Growth was ‘broad-based’ across all regions and brands with new products such as Airwick Essential Mist room scent and Lysol laundry sanitiser helping to boost sales.
However the consumer health business, which makes up the other 60% of revenues, suffered a number of headwinds which meant sales were down 0.3% on a like-for-like basis. This was well below the rest of the market which grew by between 3% and 5% on an organic basis.
Higher prices for its products and lower stocking by US retailers ahead of the all-important flu season meant that volumes were down for most categories.
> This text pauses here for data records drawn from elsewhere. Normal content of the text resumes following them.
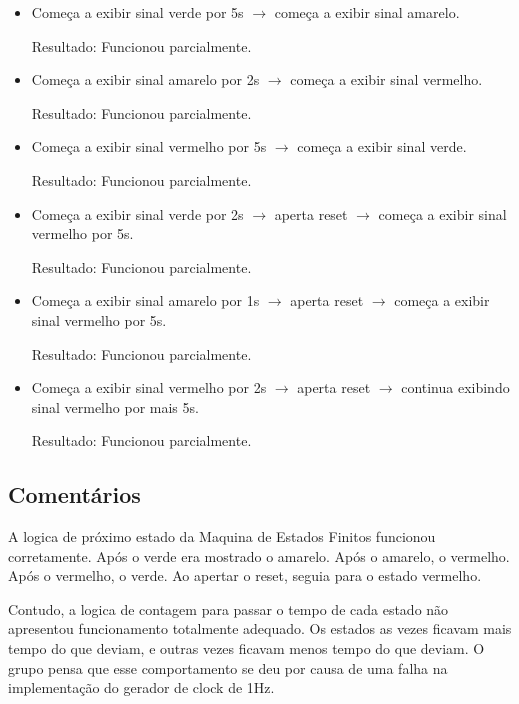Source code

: \documentclass[12pt, a4paper]{article}
\begin{document}
	\begin{itemize}
		\item Começa a exibir sinal verde por 5s \( \rightarrow \) começa a exibir sinal amarelo.
		\par Resultado: Funcionou parcialmente.
		\item Começa a exibir sinal amarelo por 2s \( \rightarrow \) começa a exibir sinal vermelho.
		\par Resultado: Funcionou parcialmente.
		\item Começa a exibir sinal vermelho por 5s \( \rightarrow \) começa a exibir sinal verde.
		\par Resultado: Funcionou parcialmente.
		\item Começa a exibir sinal verde por 2s \( \rightarrow \) aperta reset \( \rightarrow \) começa a exibir sinal vermelho por 5s.
		\par Resultado: Funcionou parcialmente.
		\item Começa a exibir sinal amarelo por 1s \( \rightarrow \) aperta reset \( \rightarrow \) começa a exibir sinal vermelho por 5s.
		\par Resultado: Funcionou parcialmente.
		\item Começa a exibir sinal vermelho por 2s \( \rightarrow \) aperta reset \( \rightarrow \) continua exibindo sinal vermelho por mais 5s.
		\par Resultado: Funcionou parcialmente.
		
	\end{itemize}
	
	\subsection*{Comentários}
	
	A logica de próximo estado da Maquina de Estados Finitos funcionou corretamente. 
	Após o verde era mostrado o amarelo. Após o amarelo, o vermelho. Após o vermelho, o verde. 
	Ao apertar o reset, seguia para o estado vermelho.
	\par
	Contudo, a logica de contagem para passar o tempo de cada estado não apresentou funcionamento totalmente adequado.
	Os estados as vezes ficavam mais tempo do que deviam, e outras vezes ficavam menos tempo do que deviam.
	O grupo pensa que esse comportamento se deu por causa de uma falha na implementação do gerador de clock de 1Hz.

	
	
\end{document}
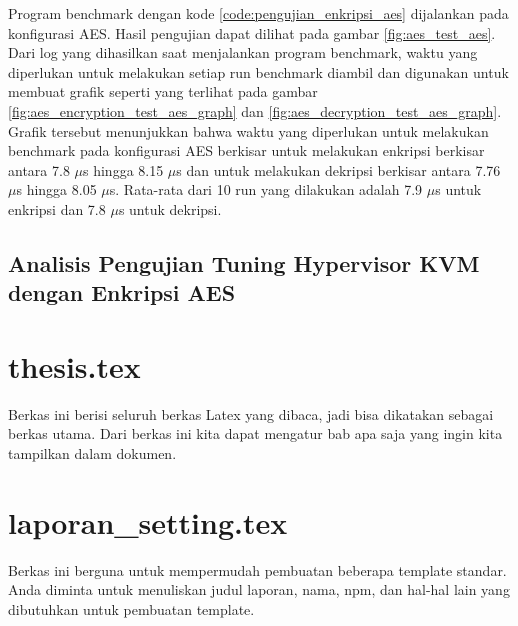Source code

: Program benchmark dengan kode \ref{code:pengujian_enkripsi_aes} dijalankan pada konfigurasi AES. Hasil pengujian dapat dilihat pada gambar \ref{fig:aes_test_aes}. Dari log yang dihasilkan saat menjalankan program benchmark, waktu yang diperlukan untuk melakukan setiap run benchmark diambil dan digunakan untuk membuat grafik seperti yang terlihat pada gambar \ref{fig:aes_encryption_test_aes_graph} dan \ref{fig:aes_decryption_test_aes_graph}. Grafik tersebut menunjukkan bahwa waktu yang diperlukan untuk melakukan benchmark pada konfigurasi AES berkisar untuk melakukan enkripsi berkisar antara 7.8 $\mu$s hingga 8.15 $\mu$s dan untuk melakukan dekripsi berkisar antara 7.76 $\mu$s hingga 8.05 $\mu$s. Rata-rata dari 10 run yang dilakukan adalah 7.9 $\mu$s untuk enkripsi dan 7.8 $\mu$s untuk dekripsi.

\subsection{Analisis Pengujian Tuning Hypervisor KVM dengan Enkripsi AES}


\iffalse

    \section{thesis.tex}
    Berkas ini berisi seluruh berkas Latex yang dibaca, jadi bisa dikatakan sebagai
    berkas utama. Dari berkas ini kita dapat mengatur bab apa saja yang ingin
    kita tampilkan dalam dokumen.


    \section{laporan\_setting.tex}
    Berkas ini berguna untuk mempermudah pembuatan beberapa template standar.
    Anda diminta untuk menuliskan judul laporan, nama, npm, dan hal-hal lain yang
    dibutuhkan untuk pembuatan template.


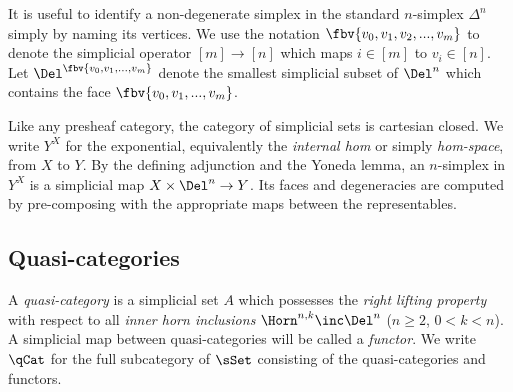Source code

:     \begin{ntn}\label{ntn:faces-by-vertices}
It is useful to identify a non-degenerate simplex in the standard $n$-simplex $\Delta^n$ simply by naming its vertices. We use the notation $\fbv{v_0,v_1,v_2,...,v_m}$ to denote the simplicial operator $[m]\to [n]$ which maps $i\in[m]$ to $v_i\in[n]$. Let $\Del^{\fbv{v_0,v_1,...,v_m}}$ denote the smallest simplicial subset of $\Del^n$ which contains the face $\fbv{v_0,v_1,...,v_m}$.

    \end{ntn}
    
    \begin{ntn}\label{ntn:simplicial-hom-space}
    Like any presheaf category, the category of simplicial sets is cartesian closed. We write $Y^X$ for the exponential, equivalently the {\em internal hom\/} or simply {\em hom-space}, from $X$ to $Y$. By the defining adjunction and the Yoneda lemma, an $n$-simplex in $Y^X$ is a simplicial map $X \times \Del^n \to Y$. Its faces and degeneracies are computed by pre-composing with the appropriate maps between the representables.
    \end{ntn}
    
    \subsection{Quasi-categories}

    \begin{defn}
      A {\em quasi-category} is a simplicial set $A$ which possesses the {\em right lifting property\/} with respect to all {\em inner horn inclusions\/} $\Horn^{n,k}\inc\Del^n$ ($n \geq 2$, $0<k<n$). A simplicial map between quasi-categories will be called a {\em functor}. We write $\qCat$ for the full subcategory of $\sSet$ consisting of the quasi-categories and functors.
    \end{defn}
US over-the-counter sales were down a whopping 12.3% in dollars on a like-for-like basis in the third quarter.
Meanwhile sales of infant formula in the Chinese market have slowed due to a fall in the birth rate during 2017 and 2018. The firm’s latest reading of market growth is ‘below our medium-term expectations of +3-5%’ which suggests that the fourth quarter could be as bad if not worse than last quarter.
Reckitt’s former chief executive Rakesh Kapoor bet big on China when he pushed through the $16.6bn acquisition of US baby-milk formula maker Mead Johnson Nutrition in 2017.
At the time forecasts for growth in the Chinese market, where MJN was a leading player, were bullish. However, poor execution and a lower birth rate mean that China is now under-performing expectations.
New chief executive Laxman Narasimhan, who took over in September, has plenty to do to revive Reckitt’s fortunes. As well as increasing spending on marketing, which will eat into margins in the short term, he is ‘prioritising execution and operational performance as a matter of urgency’.
He has also ‘made it clear within the organisation that any activities that detract focus and attention from improving our operational performance (should) be paused’.
Other 'nasties' in his in-tray are the legacy costs of the Indivior (INDV) legal case in the US, which the firm has already provisioned for, and the lung-injury lawsuit in South Korea, the final cost of which remains unknown.
Re-setting expectations by lowering full-year guidance is probably sensible, but for the new man to re-boot growth is going to take time. Whether investors are prepared to wait is another matter.